(Stored records)
────
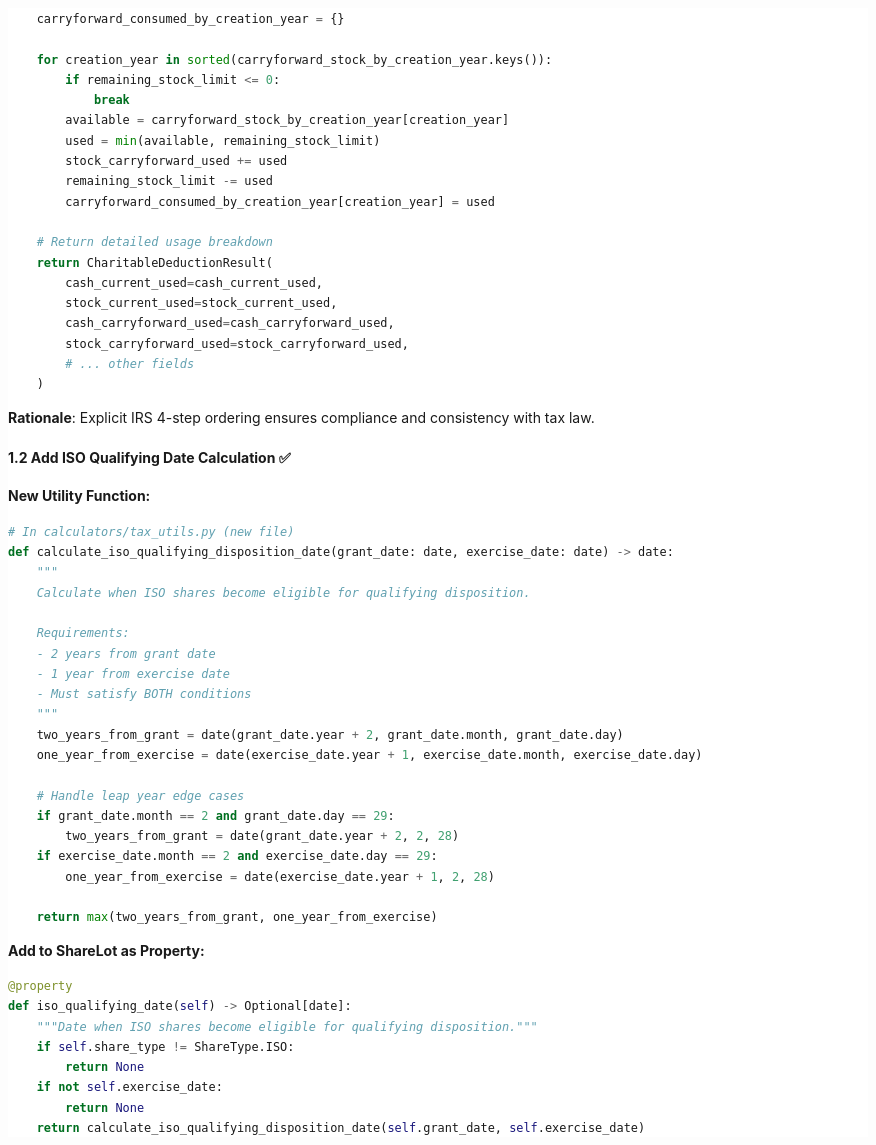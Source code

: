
 ```python
    carryforward_consumed_by_creation_year = {}

    for creation_year in sorted(carryforward_stock_by_creation_year.keys()):
        if remaining_stock_limit <= 0:
            break
        available = carryforward_stock_by_creation_year[creation_year]
        used = min(available, remaining_stock_limit)
        stock_carryforward_used += used
        remaining_stock_limit -= used
        carryforward_consumed_by_creation_year[creation_year] = used

    # Return detailed usage breakdown
    return CharitableDeductionResult(
        cash_current_used=cash_current_used,
        stock_current_used=stock_current_used,
        cash_carryforward_used=cash_carryforward_used,
        stock_carryforward_used=stock_carryforward_used,
        # ... other fields
    )
```

**Rationale**: Explicit IRS 4-step ordering ensures compliance and consistency with tax law.

#### 1.2 Add ISO Qualifying Date Calculation ✅

**New Utility Function:**
```python
# In calculators/tax_utils.py (new file)
def calculate_iso_qualifying_disposition_date(grant_date: date, exercise_date: date) -> date:
    """
    Calculate when ISO shares become eligible for qualifying disposition.

    Requirements:
    - 2 years from grant date
    - 1 year from exercise date
    - Must satisfy BOTH conditions
    """
    two_years_from_grant = date(grant_date.year + 2, grant_date.month, grant_date.day)
    one_year_from_exercise = date(exercise_date.year + 1, exercise_date.month, exercise_date.day)

    # Handle leap year edge cases
    if grant_date.month == 2 and grant_date.day == 29:
        two_years_from_grant = date(grant_date.year + 2, 2, 28)
    if exercise_date.month == 2 and exercise_date.day == 29:
        one_year_from_exercise = date(exercise_date.year + 1, 2, 28)

    return max(two_years_from_grant, one_year_from_exercise)
```

**Add to ShareLot as Property:**
```python
@property
def iso_qualifying_date(self) -> Optional[date]:
    """Date when ISO shares become eligible for qualifying disposition."""
    if self.share_type != ShareType.ISO:
        return None
    if not self.exercise_date:
        return None
    return calculate_iso_qualifying_disposition_date(self.grant_date, self.exercise_date)
```
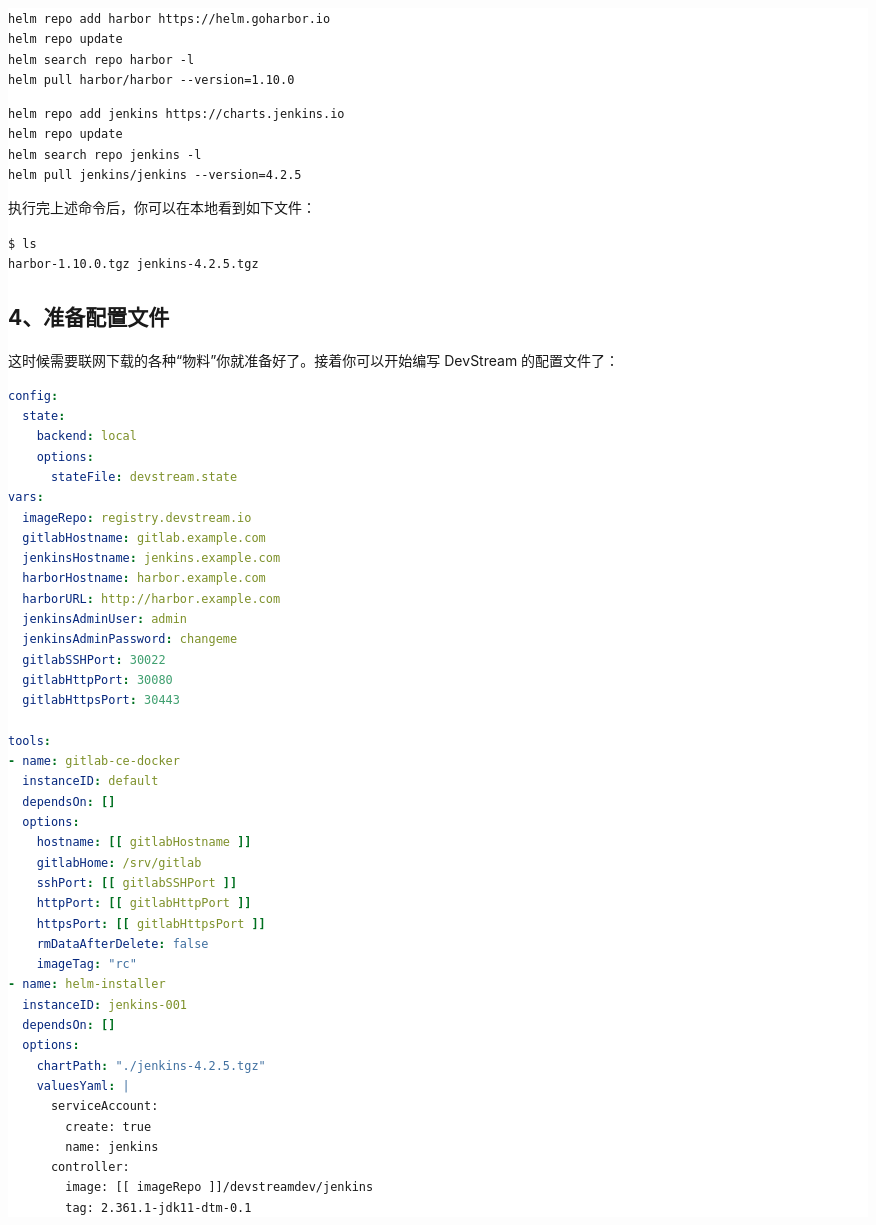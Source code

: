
 ```shell
helm repo add harbor https://helm.goharbor.io
helm repo update
helm search repo harbor -l
helm pull harbor/harbor --version=1.10.0
```

```shell
helm repo add jenkins https://charts.jenkins.io
helm repo update
helm search repo jenkins -l
helm pull jenkins/jenkins --version=4.2.5
```

执行完上述命令后，你可以在本地看到如下文件：

```shell
$ ls
harbor-1.10.0.tgz jenkins-4.2.5.tgz
```

## 4、准备配置文件

这时候需要联网下载的各种“物料”你就准备好了。接着你可以开始编写 DevStream 的配置文件了：

```yaml title="DevStream Config"
config:
  state:
    backend: local
    options:
      stateFile: devstream.state
vars:
  imageRepo: registry.devstream.io
  gitlabHostname: gitlab.example.com
  jenkinsHostname: jenkins.example.com
  harborHostname: harbor.example.com
  harborURL: http://harbor.example.com
  jenkinsAdminUser: admin
  jenkinsAdminPassword: changeme
  gitlabSSHPort: 30022
  gitlabHttpPort: 30080
  gitlabHttpsPort: 30443

tools:
- name: gitlab-ce-docker
  instanceID: default
  dependsOn: []
  options:
    hostname: [[ gitlabHostname ]]
    gitlabHome: /srv/gitlab
    sshPort: [[ gitlabSSHPort ]]
    httpPort: [[ gitlabHttpPort ]]
    httpsPort: [[ gitlabHttpsPort ]]
    rmDataAfterDelete: false
    imageTag: "rc"
- name: helm-installer
  instanceID: jenkins-001
  dependsOn: []
  options:
    chartPath: "./jenkins-4.2.5.tgz"
    valuesYaml: |
      serviceAccount:
        create: true
        name: jenkins
      controller:
        image: [[ imageRepo ]]/devstreamdev/jenkins
        tag: 2.361.1-jdk11-dtm-0.1
```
────
* **Task brief**
Each of the entries above must be output exactly, with none of the pictures.

* **Expected answer**
Source code

:
 ```python
    carryforward_consumed_by_creation_year = {}

    for creation_year in sorted(carryforward_stock_by_creation_year.keys()):
        if remaining_stock_limit <= 0:
            break
        available = carryforward_stock_by_creation_year[creation_year]
        used = min(available, remaining_stock_limit)
        stock_carryforward_used += used
        remaining_stock_limit -= used
        carryforward_consumed_by_creation_year[creation_year] = used

    # Return detailed usage breakdown
    return CharitableDeductionResult(
        cash_current_used=cash_current_used,
        stock_current_used=stock_current_used,
        cash_carryforward_used=cash_carryforward_used,
        stock_carryforward_used=stock_carryforward_used,
        # ... other fields
    )
```

**Rationale**: Explicit IRS 4-step ordering ensures compliance and consistency with tax law.

#### 1.2 Add ISO Qualifying Date Calculation ✅

**New Utility Function:**
```python
# In calculators/tax_utils.py (new file)
def calculate_iso_qualifying_disposition_date(grant_date: date, exercise_date: date) -> date:
    """
    Calculate when ISO shares become eligible for qualifying disposition.

    Requirements:
    - 2 years from grant date
    - 1 year from exercise date
    - Must satisfy BOTH conditions
    """
    two_years_from_grant = date(grant_date.year + 2, grant_date.month, grant_date.day)
    one_year_from_exercise = date(exercise_date.year + 1, exercise_date.month, exercise_date.day)

    # Handle leap year edge cases
    if grant_date.month == 2 and grant_date.day == 29:
        two_years_from_grant = date(grant_date.year + 2, 2, 28)
    if exercise_date.month == 2 and exercise_date.day == 29:
        one_year_from_exercise = date(exercise_date.year + 1, 2, 28)

    return max(two_years_from_grant, one_year_from_exercise)
```

**Add to ShareLot as Property:**
```python
@property
def iso_qualifying_date(self) -> Optional[date]:
    """Date when ISO shares become eligible for qualifying disposition."""
    if self.share_type != ShareType.ISO:
        return None
    if not self.exercise_date:
        return None
    return calculate_iso_qualifying_disposition_date(self.grant_date, self.exercise_date)
```
Source code

:
 ```shell
helm repo add harbor https://helm.goharbor.io
helm repo update
helm search repo harbor -l
helm pull harbor/harbor --version=1.10.0
```

```shell
helm repo add jenkins https://charts.jenkins.io
helm repo update
helm search repo jenkins -l
helm pull jenkins/jenkins --version=4.2.5
```

执行完上述命令后，你可以在本地看到如下文件：

```shell
$ ls
harbor-1.10.0.tgz jenkins-4.2.5.tgz
```

## 4、准备配置文件

这时候需要联网下载的各种“物料”你就准备好了。接着你可以开始编写 DevStream 的配置文件了：

```yaml title="DevStream Config"
config:
  state:
    backend: local
    options:
      stateFile: devstream.state
vars:
  imageRepo: registry.devstream.io
  gitlabHostname: gitlab.example.com
  jenkinsHostname: jenkins.example.com
  harborHostname: harbor.example.com
  harborURL: http://harbor.example.com
  jenkinsAdminUser: admin
  jenkinsAdminPassword: changeme
  gitlabSSHPort: 30022
  gitlabHttpPort: 30080
  gitlabHttpsPort: 30443

tools:
- name: gitlab-ce-docker
  instanceID: default
  dependsOn: []
  options:
    hostname: [[ gitlabHostname ]]
    gitlabHome: /srv/gitlab
    sshPort: [[ gitlabSSHPort ]]
    httpPort: [[ gitlabHttpPort ]]
    httpsPort: [[ gitlabHttpsPort ]]
    rmDataAfterDelete: false
    imageTag: "rc"
- name: helm-installer
  instanceID: jenkins-001
  dependsOn: []
  options:
    chartPath: "./jenkins-4.2.5.tgz"
    valuesYaml: |
      serviceAccount:
        create: true
        name: jenkins
      controller:
        image: [[ imageRepo ]]/devstreamdev/jenkins
        tag: 2.361.1-jdk11-dtm-0.1
```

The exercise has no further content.